_DATA RECORDS:_
╭──

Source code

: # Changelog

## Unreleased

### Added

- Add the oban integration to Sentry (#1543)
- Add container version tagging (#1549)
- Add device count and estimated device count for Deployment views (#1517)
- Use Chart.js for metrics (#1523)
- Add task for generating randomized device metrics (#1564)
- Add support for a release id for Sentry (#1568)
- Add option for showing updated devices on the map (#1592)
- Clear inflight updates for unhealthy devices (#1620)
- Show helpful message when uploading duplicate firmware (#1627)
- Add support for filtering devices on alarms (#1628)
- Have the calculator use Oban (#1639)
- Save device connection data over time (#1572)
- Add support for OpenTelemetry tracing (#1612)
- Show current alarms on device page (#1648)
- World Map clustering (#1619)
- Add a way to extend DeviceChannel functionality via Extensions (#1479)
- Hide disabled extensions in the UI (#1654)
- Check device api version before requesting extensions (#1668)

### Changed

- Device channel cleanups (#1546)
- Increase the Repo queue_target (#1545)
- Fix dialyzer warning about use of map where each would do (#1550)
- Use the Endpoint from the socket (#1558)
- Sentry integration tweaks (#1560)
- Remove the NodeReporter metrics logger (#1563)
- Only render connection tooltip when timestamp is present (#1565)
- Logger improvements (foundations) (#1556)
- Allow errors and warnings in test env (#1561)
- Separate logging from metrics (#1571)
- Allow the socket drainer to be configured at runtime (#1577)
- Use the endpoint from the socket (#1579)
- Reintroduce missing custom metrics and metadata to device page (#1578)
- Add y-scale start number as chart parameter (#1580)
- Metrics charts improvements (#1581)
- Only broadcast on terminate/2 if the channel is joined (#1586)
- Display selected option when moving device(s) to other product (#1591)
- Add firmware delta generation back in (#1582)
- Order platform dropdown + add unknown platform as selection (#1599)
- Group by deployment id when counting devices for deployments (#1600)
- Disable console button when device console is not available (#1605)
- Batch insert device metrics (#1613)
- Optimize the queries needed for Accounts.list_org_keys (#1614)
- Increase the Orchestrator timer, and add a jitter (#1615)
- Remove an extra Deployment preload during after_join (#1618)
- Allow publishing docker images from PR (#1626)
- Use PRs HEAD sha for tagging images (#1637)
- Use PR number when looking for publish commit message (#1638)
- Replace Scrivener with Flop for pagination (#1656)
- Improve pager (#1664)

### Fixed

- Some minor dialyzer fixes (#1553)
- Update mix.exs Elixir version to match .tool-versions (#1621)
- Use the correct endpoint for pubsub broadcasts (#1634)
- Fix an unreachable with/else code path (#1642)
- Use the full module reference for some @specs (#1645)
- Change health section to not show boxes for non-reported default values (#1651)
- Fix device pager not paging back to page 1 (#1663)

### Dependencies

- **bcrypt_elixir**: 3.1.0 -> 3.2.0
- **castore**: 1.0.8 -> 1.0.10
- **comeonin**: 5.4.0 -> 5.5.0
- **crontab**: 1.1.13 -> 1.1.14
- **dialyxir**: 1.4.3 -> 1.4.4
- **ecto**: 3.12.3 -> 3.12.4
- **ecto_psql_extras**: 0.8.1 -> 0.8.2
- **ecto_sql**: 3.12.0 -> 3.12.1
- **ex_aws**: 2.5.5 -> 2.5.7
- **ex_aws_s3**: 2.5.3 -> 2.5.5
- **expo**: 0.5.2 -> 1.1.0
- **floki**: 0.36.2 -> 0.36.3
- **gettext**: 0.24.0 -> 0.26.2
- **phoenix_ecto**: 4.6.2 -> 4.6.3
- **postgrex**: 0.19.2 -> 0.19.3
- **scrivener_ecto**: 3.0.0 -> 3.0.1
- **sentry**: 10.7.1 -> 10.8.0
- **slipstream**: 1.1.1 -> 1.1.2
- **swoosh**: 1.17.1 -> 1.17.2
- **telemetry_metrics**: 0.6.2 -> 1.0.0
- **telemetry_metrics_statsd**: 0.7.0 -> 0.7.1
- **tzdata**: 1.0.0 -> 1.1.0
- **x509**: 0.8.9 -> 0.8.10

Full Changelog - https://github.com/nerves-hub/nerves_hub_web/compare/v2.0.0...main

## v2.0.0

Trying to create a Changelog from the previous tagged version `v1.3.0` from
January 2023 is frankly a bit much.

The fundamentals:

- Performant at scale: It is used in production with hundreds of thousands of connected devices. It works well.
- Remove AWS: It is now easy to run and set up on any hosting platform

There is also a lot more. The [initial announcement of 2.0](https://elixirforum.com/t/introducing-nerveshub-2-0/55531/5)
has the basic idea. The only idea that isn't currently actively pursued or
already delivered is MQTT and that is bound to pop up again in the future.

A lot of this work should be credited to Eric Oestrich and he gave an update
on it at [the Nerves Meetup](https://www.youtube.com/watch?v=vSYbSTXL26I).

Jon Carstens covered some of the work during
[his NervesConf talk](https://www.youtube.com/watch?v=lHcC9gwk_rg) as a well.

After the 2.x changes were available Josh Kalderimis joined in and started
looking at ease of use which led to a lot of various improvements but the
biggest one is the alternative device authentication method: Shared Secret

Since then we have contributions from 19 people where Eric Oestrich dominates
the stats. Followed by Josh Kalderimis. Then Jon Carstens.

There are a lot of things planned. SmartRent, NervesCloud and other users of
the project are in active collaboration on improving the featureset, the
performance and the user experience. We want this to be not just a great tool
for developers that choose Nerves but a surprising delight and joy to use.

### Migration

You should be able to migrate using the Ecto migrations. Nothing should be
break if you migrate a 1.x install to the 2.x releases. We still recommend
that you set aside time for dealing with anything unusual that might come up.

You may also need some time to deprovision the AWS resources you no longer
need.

╰──

The entries above must be returned exactly.

_TASK RESULT:_
Source code

: # Changelog

## Unreleased

### Added

- Add the oban integration to Sentry (#1543)
- Add container version tagging (#1549)
- Add device count and estimated device count for Deployment views (#1517)
- Use Chart.js for metrics (#1523)
- Add task for generating randomized device metrics (#1564)
- Add support for a release id for Sentry (#1568)
- Add option for showing updated devices on the map (#1592)
- Clear inflight updates for unhealthy devices (#1620)
- Show helpful message when uploading duplicate firmware (#1627)
- Add support for filtering devices on alarms (#1628)
- Have the calculator use Oban (#1639)
- Save device connection data over time (#1572)
- Add support for OpenTelemetry tracing (#1612)
- Show current alarms on device page (#1648)
- World Map clustering (#1619)
- Add a way to extend DeviceChannel functionality via Extensions (#1479)
- Hide disabled extensions in the UI (#1654)
- Check device api version before requesting extensions (#1668)

### Changed

- Device channel cleanups (#1546)
- Increase the Repo queue_target (#1545)
- Fix dialyzer warning about use of map where each would do (#1550)
- Use the Endpoint from the socket (#1558)
- Sentry integration tweaks (#1560)
- Remove the NodeReporter metrics logger (#1563)
- Only render connection tooltip when timestamp is present (#1565)
- Logger improvements (foundations) (#1556)
- Allow errors and warnings in test env (#1561)
- Separate logging from metrics (#1571)
- Allow the socket drainer to be configured at runtime (#1577)
- Use the endpoint from the socket (#1579)
- Reintroduce missing custom metrics and metadata to device page (#1578)
- Add y-scale start number as chart parameter (#1580)
- Metrics charts improvements (#1581)
- Only broadcast on terminate/2 if the channel is joined (#1586)
- Display selected option when moving device(s) to other product (#1591)
- Add firmware delta generation back in (#1582)
- Order platform dropdown + add unknown platform as selection (#1599)
- Group by deployment id when counting devices for deployments (#1600)
- Disable console button when device console is not available (#1605)
- Batch insert device metrics (#1613)
- Optimize the queries needed for Accounts.list_org_keys (#1614)
- Increase the Orchestrator timer, and add a jitter (#1615)
- Remove an extra Deployment preload during after_join (#1618)
- Allow publishing docker images from PR (#1626)
- Use PRs HEAD sha for tagging images (#1637)
- Use PR number when looking for publish commit message (#1638)
- Replace Scrivener with Flop for pagination (#1656)
- Improve pager (#1664)

### Fixed

- Some minor dialyzer fixes (#1553)
- Update mix.exs Elixir version to match .tool-versions (#1621)
- Use the correct endpoint for pubsub broadcasts (#1634)
- Fix an unreachable with/else code path (#1642)
- Use the full module reference for some @specs (#1645)
- Change health section to not show boxes for non-reported default values (#1651)
- Fix device pager not paging back to page 1 (#1663)

### Dependencies

- **bcrypt_elixir**: 3.1.0 -> 3.2.0
- **castore**: 1.0.8 -> 1.0.10
- **comeonin**: 5.4.0 -> 5.5.0
- **crontab**: 1.1.13 -> 1.1.14
- **dialyxir**: 1.4.3 -> 1.4.4
- **ecto**: 3.12.3 -> 3.12.4
- **ecto_psql_extras**: 0.8.1 -> 0.8.2
- **ecto_sql**: 3.12.0 -> 3.12.1
- **ex_aws**: 2.5.5 -> 2.5.7
- **ex_aws_s3**: 2.5.3 -> 2.5.5
- **expo**: 0.5.2 -> 1.1.0
- **floki**: 0.36.2 -> 0.36.3
- **gettext**: 0.24.0 -> 0.26.2
- **phoenix_ecto**: 4.6.2 -> 4.6.3
- **postgrex**: 0.19.2 -> 0.19.3
- **scrivener_ecto**: 3.0.0 -> 3.0.1
- **sentry**: 10.7.1 -> 10.8.0
- **slipstream**: 1.1.1 -> 1.1.2
- **swoosh**: 1.17.1 -> 1.17.2
- **telemetry_metrics**: 0.6.2 -> 1.0.0
- **telemetry_metrics_statsd**: 0.7.0 -> 0.7.1
- **tzdata**: 1.0.0 -> 1.1.0
- **x509**: 0.8.9 -> 0.8.10

Full Changelog - https://github.com/nerves-hub/nerves_hub_web/compare/v2.0.0...main

## v2.0.0

Trying to create a Changelog from the previous tagged version `v1.3.0` from
January 2023 is frankly a bit much.

The fundamentals:

- Performant at scale: It is used in production with hundreds of thousands of connected devices. It works well.
- Remove AWS: It is now easy to run and set up on any hosting platform

There is also a lot more. The [initial announcement of 2.0](https://elixirforum.com/t/introducing-nerveshub-2-0/55531/5)
has the basic idea. The only idea that isn't currently actively pursued or
already delivered is MQTT and that is bound to pop up again in the future.

A lot of this work should be credited to Eric Oestrich and he gave an update
on it at [the Nerves Meetup](https://www.youtube.com/watch?v=vSYbSTXL26I).

Jon Carstens covered some of the work during
[his NervesConf talk](https://www.youtube.com/watch?v=lHcC9gwk_rg) as a well.

After the 2.x changes were available Josh Kalderimis joined in and started
looking at ease of use which led to a lot of various improvements but the
biggest one is the alternative device authentication method: Shared Secret

Since then we have contributions from 19 people where Eric Oestrich dominates
the stats. Followed by Josh Kalderimis. Then Jon Carstens.

There are a lot of things planned. SmartRent, NervesCloud and other users of
the project are in active collaboration on improving the featureset, the
performance and the user experience. We want this to be not just a great tool
for developers that choose Nerves but a surprising delight and joy to use.

### Migration

You should be able to migrate using the Ecto migrations. Nothing should be
break if you migrate a 1.x install to the 2.x releases. We still recommend
that you set aside time for dealing with anything unusual that might come up.

You may also need some time to deprovision the AWS resources you no longer
need.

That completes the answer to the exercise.